I was in a wave of other Black creatives who were handed magical opportunities in 2020, thrust into the spotlight and given platforms, deals, and sponsorships, pushed to the front of following lists, to avoid any accusations of racism or unconscious bias. Then a few years later, once the gaze of the world had moved on from its moment of guilt-driven performance and fear, we all realised that there would be no support or longevity. No more spaces in “newly-diverse” panel talks, promises broken, funding removed, budget roll-backs. A simple return to what once was, because nothing had ever changed. When you act from fear instead of care, this is inevitable.
I lost my hope, and that hope needed grieving. I took a step back, not sure where to go next. Finding comfort in the shared stories of Black, Brown and all the folk in the UK who didn’t grow up with money or connections, some whose work was doing better in other countries, some who were seeing their work ignored, the cruelty of seeing your work copied by someone who doesn’t look like you and celebrated, but rejected when you are the face of your work. The same dry-old doors shut. Nothing new to report here.
I wanted to give up. I was desperate to. It felt evident to me that the quality and integrity of my work could not outrun a ton of things that I couldn’t control. I could see myself leaving myself. Sinking into depression. I probably spent 18 months in that.
No money. No ideas. No work. A season of no.
A state of apathy. The curse of what you do for work being such an expression of your entire flesh, skin, heart and soul. There were days when I didn’t want to be here anymore, I didn’t want to live, I was exhausted by the hoops one has to fight through in order to live. I chose to cling onto life, because life is why I’m here, not for the capitalist nightmare that has convinced us is a dream, but for rosebuds and drippy mangoes. I am in such a deep romance with life, I always have, but sometimes its shadows and the messages of what we must do here, threaten to take us out.
I cried. I did the work, because one thing about me, I will always do the damn work. Slowly, I started to find healing. New ideas came to life. A little excitement. But, I wasn’t ready to find or even reconcile with the parts of me I had lost.
I lost my audacity and confidence. I lost my fire.
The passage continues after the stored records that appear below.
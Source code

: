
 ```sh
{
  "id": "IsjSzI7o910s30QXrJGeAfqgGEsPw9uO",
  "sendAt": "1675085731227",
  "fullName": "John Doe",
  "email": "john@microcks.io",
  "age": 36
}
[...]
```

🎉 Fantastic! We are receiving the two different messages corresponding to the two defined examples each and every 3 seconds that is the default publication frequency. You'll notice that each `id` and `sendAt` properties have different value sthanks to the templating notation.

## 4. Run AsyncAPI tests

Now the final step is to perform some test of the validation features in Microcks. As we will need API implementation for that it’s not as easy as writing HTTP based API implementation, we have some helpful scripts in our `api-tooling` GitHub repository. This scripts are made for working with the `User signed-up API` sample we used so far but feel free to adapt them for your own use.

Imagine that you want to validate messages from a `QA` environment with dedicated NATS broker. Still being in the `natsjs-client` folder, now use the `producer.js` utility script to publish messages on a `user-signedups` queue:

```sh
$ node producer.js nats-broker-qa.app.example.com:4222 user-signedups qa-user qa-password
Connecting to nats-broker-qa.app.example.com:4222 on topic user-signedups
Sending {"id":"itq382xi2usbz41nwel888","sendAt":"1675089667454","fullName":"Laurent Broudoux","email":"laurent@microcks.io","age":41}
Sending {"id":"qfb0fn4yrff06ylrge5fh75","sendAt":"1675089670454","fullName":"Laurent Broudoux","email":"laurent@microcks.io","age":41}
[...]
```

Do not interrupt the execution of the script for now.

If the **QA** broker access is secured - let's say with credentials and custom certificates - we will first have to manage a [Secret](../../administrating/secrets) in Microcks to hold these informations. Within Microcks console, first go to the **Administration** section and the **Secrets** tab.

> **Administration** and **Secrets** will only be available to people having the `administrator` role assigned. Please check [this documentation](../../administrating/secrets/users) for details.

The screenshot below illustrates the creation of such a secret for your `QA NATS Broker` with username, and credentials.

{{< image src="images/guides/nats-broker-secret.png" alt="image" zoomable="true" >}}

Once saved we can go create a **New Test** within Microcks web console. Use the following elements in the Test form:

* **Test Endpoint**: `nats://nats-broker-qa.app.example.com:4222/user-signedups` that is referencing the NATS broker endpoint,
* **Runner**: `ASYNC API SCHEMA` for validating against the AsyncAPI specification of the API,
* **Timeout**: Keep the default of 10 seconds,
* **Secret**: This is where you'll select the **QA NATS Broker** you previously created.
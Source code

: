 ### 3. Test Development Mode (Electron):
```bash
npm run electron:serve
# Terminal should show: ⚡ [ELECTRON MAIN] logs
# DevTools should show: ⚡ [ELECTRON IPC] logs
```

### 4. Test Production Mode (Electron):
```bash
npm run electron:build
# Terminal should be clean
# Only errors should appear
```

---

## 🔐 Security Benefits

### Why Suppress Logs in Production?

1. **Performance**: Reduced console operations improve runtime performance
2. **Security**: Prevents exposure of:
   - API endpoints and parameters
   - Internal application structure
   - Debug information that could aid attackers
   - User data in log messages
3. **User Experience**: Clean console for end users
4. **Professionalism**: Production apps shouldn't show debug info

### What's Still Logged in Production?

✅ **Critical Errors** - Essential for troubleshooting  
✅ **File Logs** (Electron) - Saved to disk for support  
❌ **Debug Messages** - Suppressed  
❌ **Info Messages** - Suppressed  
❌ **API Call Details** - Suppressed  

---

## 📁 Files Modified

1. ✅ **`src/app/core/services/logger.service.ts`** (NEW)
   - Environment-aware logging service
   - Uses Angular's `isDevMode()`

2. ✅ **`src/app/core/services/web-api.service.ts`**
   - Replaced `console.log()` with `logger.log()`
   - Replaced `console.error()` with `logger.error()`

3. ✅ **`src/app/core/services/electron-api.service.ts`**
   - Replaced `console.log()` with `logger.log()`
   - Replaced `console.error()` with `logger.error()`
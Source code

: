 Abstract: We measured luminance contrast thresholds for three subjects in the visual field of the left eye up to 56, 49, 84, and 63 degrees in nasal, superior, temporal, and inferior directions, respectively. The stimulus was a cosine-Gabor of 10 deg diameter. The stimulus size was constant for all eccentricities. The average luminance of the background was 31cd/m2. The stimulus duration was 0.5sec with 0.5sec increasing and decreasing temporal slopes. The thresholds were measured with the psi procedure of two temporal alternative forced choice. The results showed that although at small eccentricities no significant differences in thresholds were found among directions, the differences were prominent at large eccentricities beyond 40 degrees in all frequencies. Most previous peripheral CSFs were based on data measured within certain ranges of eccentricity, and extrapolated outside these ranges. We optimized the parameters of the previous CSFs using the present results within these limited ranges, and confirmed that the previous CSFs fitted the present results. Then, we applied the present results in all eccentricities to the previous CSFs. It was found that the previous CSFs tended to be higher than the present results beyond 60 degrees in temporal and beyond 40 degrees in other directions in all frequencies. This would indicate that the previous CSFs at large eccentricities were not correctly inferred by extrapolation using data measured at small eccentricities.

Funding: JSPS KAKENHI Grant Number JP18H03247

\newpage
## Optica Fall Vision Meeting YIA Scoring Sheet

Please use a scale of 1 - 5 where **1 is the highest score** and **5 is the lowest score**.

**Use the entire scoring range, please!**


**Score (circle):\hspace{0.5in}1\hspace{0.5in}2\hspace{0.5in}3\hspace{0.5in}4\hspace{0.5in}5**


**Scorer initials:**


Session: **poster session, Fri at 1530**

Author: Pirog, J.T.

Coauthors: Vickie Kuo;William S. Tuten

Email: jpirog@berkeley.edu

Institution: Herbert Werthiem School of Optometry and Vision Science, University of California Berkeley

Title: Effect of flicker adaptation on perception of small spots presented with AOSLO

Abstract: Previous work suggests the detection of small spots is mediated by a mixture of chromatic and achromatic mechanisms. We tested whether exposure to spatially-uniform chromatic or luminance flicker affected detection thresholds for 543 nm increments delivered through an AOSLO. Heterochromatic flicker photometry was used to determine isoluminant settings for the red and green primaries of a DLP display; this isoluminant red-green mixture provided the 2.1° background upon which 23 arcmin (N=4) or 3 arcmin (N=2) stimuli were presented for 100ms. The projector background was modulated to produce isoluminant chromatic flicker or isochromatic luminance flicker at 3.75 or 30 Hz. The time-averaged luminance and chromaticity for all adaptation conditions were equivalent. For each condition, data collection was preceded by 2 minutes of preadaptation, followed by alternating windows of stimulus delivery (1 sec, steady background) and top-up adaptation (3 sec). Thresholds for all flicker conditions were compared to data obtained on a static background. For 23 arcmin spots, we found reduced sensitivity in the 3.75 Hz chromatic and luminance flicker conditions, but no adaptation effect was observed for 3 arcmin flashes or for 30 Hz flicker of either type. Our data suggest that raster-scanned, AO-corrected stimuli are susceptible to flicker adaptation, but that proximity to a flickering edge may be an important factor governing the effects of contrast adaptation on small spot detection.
I lost my belief in myself, and quite frankly reader, it still hasn’t fully returned. I shrunk, all poppy-sized and fearful.
I did an absolutely amazing course with Lucy Sheridan and Kirsty Raynor called Corporate Connect, on shifting your B2C offerings to B2B. I now have a pretty great consultancy offering to take into corporates, in an effort to reimagine social impact. I’ve worked on it extensively, I believe in it. It’s really fucking good, actually, because in my core I know I am really fucking good at what I do.
I know what I need to do, so why haven’t I done my outreach plan yet? Because I’ve talked myself out of it. I have a beautiful idea and solid plan for a lifestyle brand, that’s pretty bold, so what would potentially stop me from doing the big version of it instead of the DIY, cute humble version? Talking myself out of it. Why have I not tried to get a new literary agent when I have book ideas? Yup, I talked myself out of it.
A new trait I’ve inhabited that I’m desperate to shake. I don’t want it. I don’t want to talk myself out of things. This isn’t about the work-hard, hustle culture that I’m in constant opposition of, this is me doing the things I actually want to do, but having resistance because of feeling rejected, and allowing fear to swallow me up.
I always speak about choosing information instead of assumption. Yet I’ve made a whole ton of assumptions:
I’ll just get a no.
It won’t work out.
I know what’s going to happen.
There’s no way I could get start-up money for that.
These things don’t happen for people like me.
Blah. Blah. Blah.
I’m bored of myself.
I have compassion for myself but I’m also over it. I’m over this acquired soundtrack of disinformation that I keep playing to myself. So, that has been my challenge of late, to stop talking myself out of things. A return to audacity not by way of delusion but via truth.
The truth is that I know the woman I am. I know that I deserve to be here. I know of my wisdom, talent, skills and delightful wit. I know how much love I hold and share, I know the unique lens through which I see the majesty of the world through. I know how loved I am, how many lives I’ve helped in many different ways. I read all of the messages I receive saying so, I listen to all of the voices who praise and celebrate me, if I truly believed them, then I would be acting differently, more boldly. I know who I am, and I can no longer afford to allow some no’s, disappointments, and archaic systems to allow me to give up on myself.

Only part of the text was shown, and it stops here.